ISRAELI Prime Minister Netanyahu was yesterday set not to extend the moratorium on settlement building in the West Bank, thumbing his nose at both President Obama and the PA leader, Abbas.

Palestinian Authority (PA) leaders had threatened to withdraw from the peace talks, unless the limited moratorium on new settlement building in the West Bank is renewed.

The 10-month moratorium ran out last night.

The illegal Israeli settlements and Separation Wall are taking more and more land in the Israeli-Occupied Territories away from the Palestinian people.

Israel has illegally occupied the West Bank and East Jerusalem since 1967 and all its settlements on the Palestinian Territories are illegal under international law.

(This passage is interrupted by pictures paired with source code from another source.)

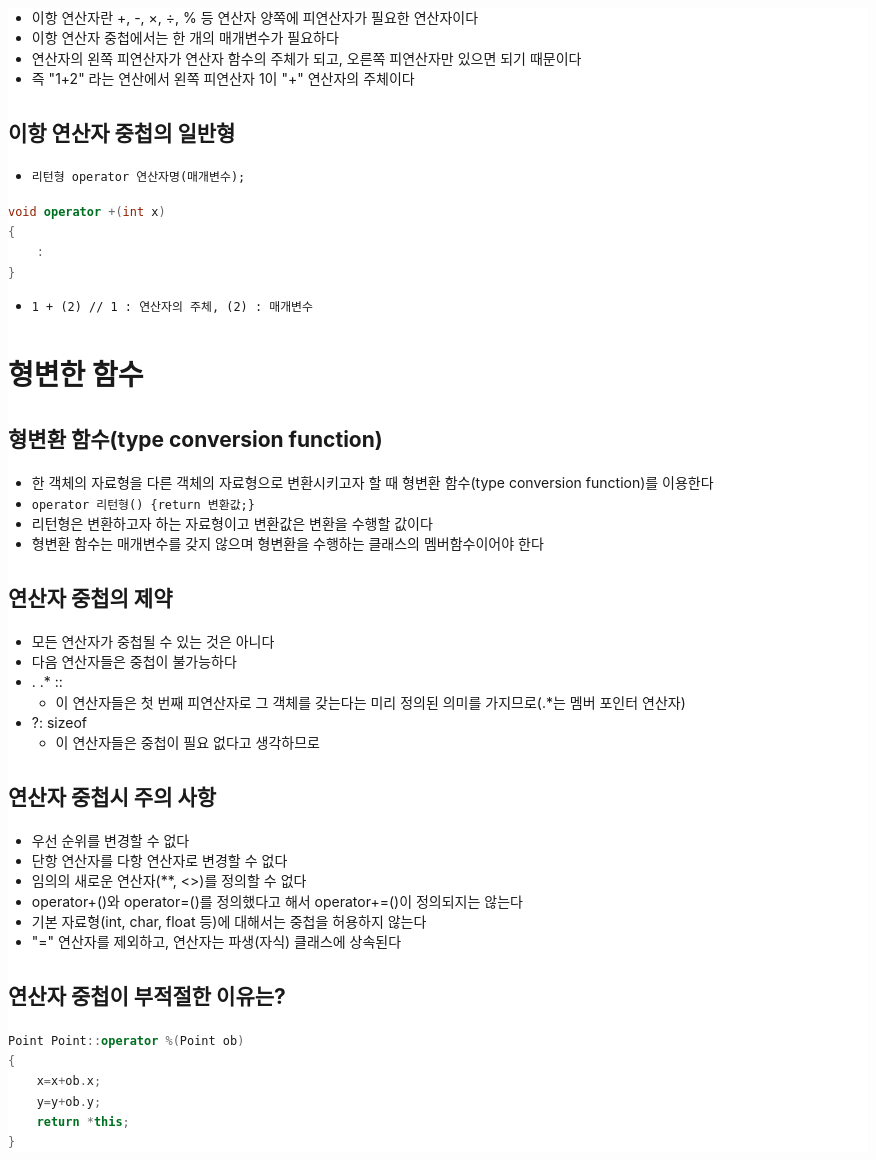 - 이항 연산자란 +, -, ×, ÷, % 등 연산자 양쪽에 피연산자가 필요한 연산자이다
- 이항 연산자 중첩에서는 한 개의 매개변수가 필요하다
- 연산자의 왼쪽 피연산자가 연산자 함수의 주체가 되고, 오른쪽 피연산자만 있으면 되기 때문이다
- 즉 "1+2" 라는 연산에서 왼쪽 피연산자 1이 "+" 연산자의 주체이다

## 이항 연산자 중첩의 일반형

- ``` 리턴형 operator 연산자명(매개변수); ```

```cpp
void operator +(int x)
{
    :
}
```

- ``` 1 + (2) // 1 : 연산자의 주체, (2) : 매개변수 ```

# 형변한 함수

## 형변환 함수(type conversion function)

- 한 객체의 자료형을 다른 객체의 자료형으로 변환시키고자 할 때 형변환 함수(type conversion function)를 이용한다
- ``` operator 리턴형() {return 변환값;} ```
- 리턴형은 변환하고자 하는 자료형이고 변환값은 변환을 수행할 값이다
- 형변환 함수는 매개변수를 갖지 않으며 형변환을 수행하는 클래스의 멤버함수이어야 한다

## 연산자 중첩의 제약

- 모든 연산자가 중첩될 수 있는 것은 아니다
- 다음 연산자들은 중첩이 불가능하다
- \. \.\* \:\:
  - 이 연산자들은 첫 번째 피연산자로 그 객체를 갖는다는 미리 정의된 의미를 가지므로(.*는 멤버 포인터 연산자)
- \?\: sizeof
  - 이 연산자들은 중첩이 필요 없다고 생각하므로

## 연산자 중첩시 주의 사항

- 우선 순위를 변경할 수 없다
- 단항 연산자를 다항 연산자로 변경할 수 없다
- 임의의 새로운 연산자(\*\*, \<\>)를 정의할 수 없다
- operator+()와 operator=()를 정의했다고 해서 operator+=()이 정의되지는 않는다
- 기본 자료형(int, char, float 등)에 대해서는 중첩을 허용하지 않는다
- "=" 연산자를 제외하고, 연산자는 파생(자식) 클래스에 상속된다

## 연산자 중첩이 부적절한 이유는?

```cpp
Point Point::operator %(Point ob)
{
    x=x+ob.x;
    y=y+ob.y;
    return *this;
}
```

But Obama’s administration are worried that any strong pressure from Washington to stop settlement activity would risk alienating the right-wing vote in the mid-term November elections.

PA leader Mahmud Abbas is also showing signs of changing his position on pulling out of the talks.

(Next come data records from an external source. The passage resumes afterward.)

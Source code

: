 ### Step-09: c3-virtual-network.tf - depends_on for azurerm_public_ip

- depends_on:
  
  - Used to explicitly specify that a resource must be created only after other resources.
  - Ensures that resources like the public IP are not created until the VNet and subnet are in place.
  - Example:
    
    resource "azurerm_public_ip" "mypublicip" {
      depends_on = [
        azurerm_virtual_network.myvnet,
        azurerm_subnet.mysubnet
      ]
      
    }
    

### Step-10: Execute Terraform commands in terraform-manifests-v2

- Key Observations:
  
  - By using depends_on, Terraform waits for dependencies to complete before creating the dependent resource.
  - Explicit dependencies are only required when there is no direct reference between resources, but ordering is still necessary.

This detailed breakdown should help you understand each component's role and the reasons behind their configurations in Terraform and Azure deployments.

Abbas was asked by ‘Al Hayat’ newspaper if he would declare an end to the negotiations unless the settlement ‘moratorium’ was extended, but he replied: ‘No, we will go back to the Palestinian institutions, to the Arab follow-up committee.’

At least 20 caravans were installed on a hilltop outside the Revava settlement on Saturday, in the northern West Bank.

The local Palestinian mayor of Deir Istiya said settlers had installed the mobile homes on a hill between his village and the nearby village of Haris overnight, taking over dozens of dunums of farmland in the Wadi Abu Ali area, a valley west of Deir Istiya on land owned by the families of Mansour Othman and Ahmad Ash Sheikh Abdul-Haqq.

The mayor said that platforms for the homes had been constructed using heavy equipment which continued to operate in the area.

An Israeli military spokeswoman said she was unaware of any new settlement activity, adding that no settler activities for the Sukkot holiday had been coordinated with the military in advance.

According to Israeli group Peace Now, the Revava settlement witnessed the largest rate of growth during the partial ‘moratorium’ period.

In New York last Wednesday, US President Barack Obama called on the Israelis to extend the partial freeze on settlement construction.

The call was followed by a second from UN Secretary-General Ban Ki-moon, and echoed in the UN General Assembly speech of Jordan’s King Abdullah II.

Netanyahu’s office issued a statement yesterday, urging settlers and their political leaders to ‘show restraint and responsibility today and in the future’.